This is another flash fiction piece, along with “My Father’s Hands”, “My Father’s Ghost”, “Tuesday Evening in a Small Southern Town”, and others that was at least partially inspired by my father’s life as a factory worker. “On the Line” is actually a significantly shorter rewrite of a (really pretty terrible) story called “Scraps” that was published in 2009 in a literary magazine called Metal Scratches.
Originally published in Word Riot, September, 2012.
On the Line
By Lee Wright
My night is an eight-hour blur of warp and woof, shuttle and loom, coffee and cigarettes. It is a dull ache in the legs and a stiff lower back. And, always, the oily stench of the machines—forty year old, greasy green monsters with clever acronyms for names. After less than six months on the line, my heart pumps in time with the thrum, thump, scrape; with the clank of one particular beast. My hands, not yet properly callused, split and bleed in its service.
At other machines, people talk, laugh, bitch, commiserate—anything to soften the hours. Their mandatory earplugs hang around their necks on bright blue cords, the orange foam tips bright against the dull gray of poly/cotton workshirts.
In more lucid moments, I recall the not-so-long-ago days of freedom, air conditioning, books, and endless talk. Now there are always spools to change and lines to tie. No longer able to afford ambition, I will always be here, or someplace similar.
I heft a pair of forty-pound spindles and slide them onto dull steel shafts flecked with rust. Blood drips from my knuckles onto the thread and I wonder how much of my blood people around the world are wearing right now. I look down the aisle to the machine where my father was working the day of his heart attack. How much of his blood and sweat was sold along with socks, tee shirts, underwear, and blankets? How much of him did this place take before he finally broke at fifty-five? And how much did he hate me for it?

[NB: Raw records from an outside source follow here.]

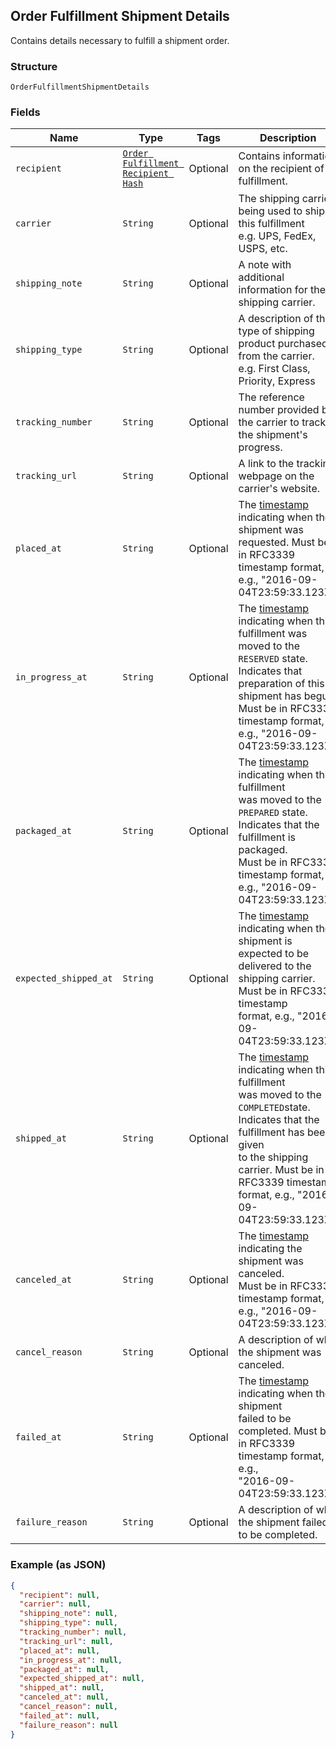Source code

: ## Order Fulfillment Shipment Details

Contains details necessary to fulfill a shipment order.

### Structure

`OrderFulfillmentShipmentDetails`

### Fields

| Name | Type | Tags | Description |
|  --- | --- | --- | --- |
| `recipient` | [`Order Fulfillment Recipient Hash`](/doc/models/order-fulfillment-recipient.md) | Optional | Contains information on the recipient of a fulfillment. |
| `carrier` | `String` | Optional | The shipping carrier being used to ship this fulfillment<br>e.g. UPS, FedEx, USPS, etc. |
| `shipping_note` | `String` | Optional | A note with additional information for the shipping carrier. |
| `shipping_type` | `String` | Optional | A description of the type of shipping product purchased from the carrier.<br>e.g. First Class, Priority, Express |
| `tracking_number` | `String` | Optional | The reference number provided by the carrier to track the shipment's progress. |
| `tracking_url` | `String` | Optional | A link to the tracking webpage on the carrier's website. |
| `placed_at` | `String` | Optional | The [timestamp](#workingwithdates) indicating when the shipment was<br>requested. Must be in RFC3339 timestamp format, e.g., "2016-09-04T23:59:33.123Z". |
| `in_progress_at` | `String` | Optional | The [timestamp](#workingwithdates) indicating when this fulfillment was<br>moved to the `RESERVED` state. Indicates that preparation of this shipment has begun.<br>Must be in RFC3339 timestamp format, e.g., "2016-09-04T23:59:33.123Z". |
| `packaged_at` | `String` | Optional | The [timestamp](#workingwithdates) indicating when this fulfillment<br>was moved to the `PREPARED` state. Indicates that the fulfillment is packaged.<br>Must be in RFC3339 timestamp format, e.g., "2016-09-04T23:59:33.123Z". |
| `expected_shipped_at` | `String` | Optional | The [timestamp](#workingwithdates) indicating when the shipment is<br>expected to be delivered to the shipping carrier. Must be in RFC3339 timestamp<br>format, e.g., "2016-09-04T23:59:33.123Z". |
| `shipped_at` | `String` | Optional | The [timestamp](#workingwithdates) indicating when this fulfillment<br>was moved to the `COMPLETED`state. Indicates that the fulfillment has been given<br>to the shipping carrier. Must be in RFC3339 timestamp format, e.g., "2016-09-04T23:59:33.123Z". |
| `canceled_at` | `String` | Optional | The [timestamp](#workingwithdates) indicating the shipment was canceled.<br>Must be in RFC3339 timestamp format, e.g., "2016-09-04T23:59:33.123Z". |
| `cancel_reason` | `String` | Optional | A description of why the shipment was canceled. |
| `failed_at` | `String` | Optional | The [timestamp](#workingwithdates) indicating when the shipment<br>failed to be completed. Must be in RFC3339 timestamp format, e.g.,<br>"2016-09-04T23:59:33.123Z". |
| `failure_reason` | `String` | Optional | A description of why the shipment failed to be completed. |

### Example (as JSON)

```json
{
  "recipient": null,
  "carrier": null,
  "shipping_note": null,
  "shipping_type": null,
  "tracking_number": null,
  "tracking_url": null,
  "placed_at": null,
  "in_progress_at": null,
  "packaged_at": null,
  "expected_shipped_at": null,
  "shipped_at": null,
  "canceled_at": null,
  "cancel_reason": null,
  "failed_at": null,
  "failure_reason": null
}
```

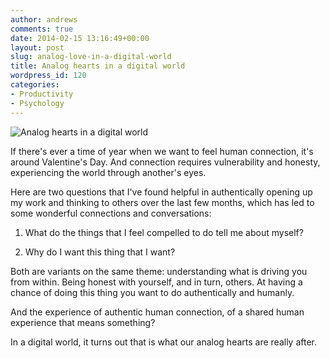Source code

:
 ```yaml
---
author: andrews
comments: true
date: 2014-02-15 13:16:49+00:00
layout: post
slug: analog-love-in-a-digital-world
title: Analog hearts in a digital world
wordpress_id: 120
categories:
- Productivity
- Psychology
---
```


![Analog hearts in a digital world](http://andrewblog.s3.amazonaws.com/wp-content/uploads/2014/02/digital_heart-300x289.jpg)





If there's ever a time of year when we want to feel human connection, it's around Valentine's Day. And connection requires vulnerability and honesty, experiencing the world through another's eyes.





Here are two questions that I've found helpful in authentically opening up my work and thinking to others over the last few months, which has led to some wonderful connections and conversations:







  1. What do the things that I feel compelled to do tell me about myself?


  2. Why do I want this thing that I want?





Both are variants on the same theme: understanding what is driving you from within. Being honest with yourself, and in turn, others. At having a chance of doing this thing you want to do authentically and humanly.





And the experience of authentic human connection, of a shared human experience that means something?





In a digital world, it turns out that is what our analog hearts are really after.




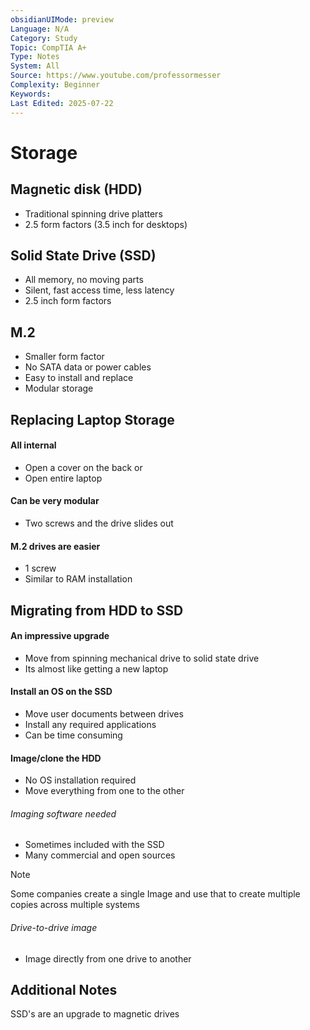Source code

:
 ```yaml
---
obsidianUIMode: preview
Language: N/A
Category: Study
Topic: CompTIA A+
Type: Notes
System: All
Source: https://www.youtube.com/professormesser
Complexity: Beginner
Keywords: 
Last Edited: 2025-07-22
---
```

# Storage
## Magnetic disk (HDD)
- Traditional spinning drive platters
- 2.5 form factors (3.5 inch for desktops)

## Solid State Drive (SSD)
- All memory, no moving parts
- Silent, fast access time, less latency
- 2.5 inch form factors

## M.2
- Smaller form factor
- No SATA data or power cables
- Easy to install and replace
- Modular storage

## Replacing Laptop Storage
#### All internal
- Open a cover on the back
	or
- Open entire laptop
#### Can be very modular
- Two screws and the drive slides out

#### M.2 drives are easier
- 1 screw
- Similar to RAM installation

## Migrating from HDD to SSD
#### An impressive upgrade
- Move from spinning mechanical drive to solid state drive
- Its almost like getting a new laptop
#### Install an OS on the SSD
- Move user documents between drives
- Install any required applications
- Can be time consuming
#### Image/clone the HDD
- No OS installation required
- Move everything from one to the other
###### Imaging software needed
- Sometimes included with the SSD
- Many commercial and open sources

> [!NOTE] 
>Some companies create a single Image and use that to create multiple copies across multiple systems

###### Drive-to-drive image
- Image directly from one drive to another

## Additional Notes
SSD's are an upgrade to magnetic drives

A red light flashes, a buzzer screams, the spools are empty. This roll will be short and I’ll get written up—again. My grace period is over.
As I reload, I glance at my watch. A little over an hour from now, I’ll sit slope-shouldered and drained on a wooden bench and stare at two photographs taped to the inside of my locker door. One is a picture of a man; the other of a boy. Both look an awful lot like me.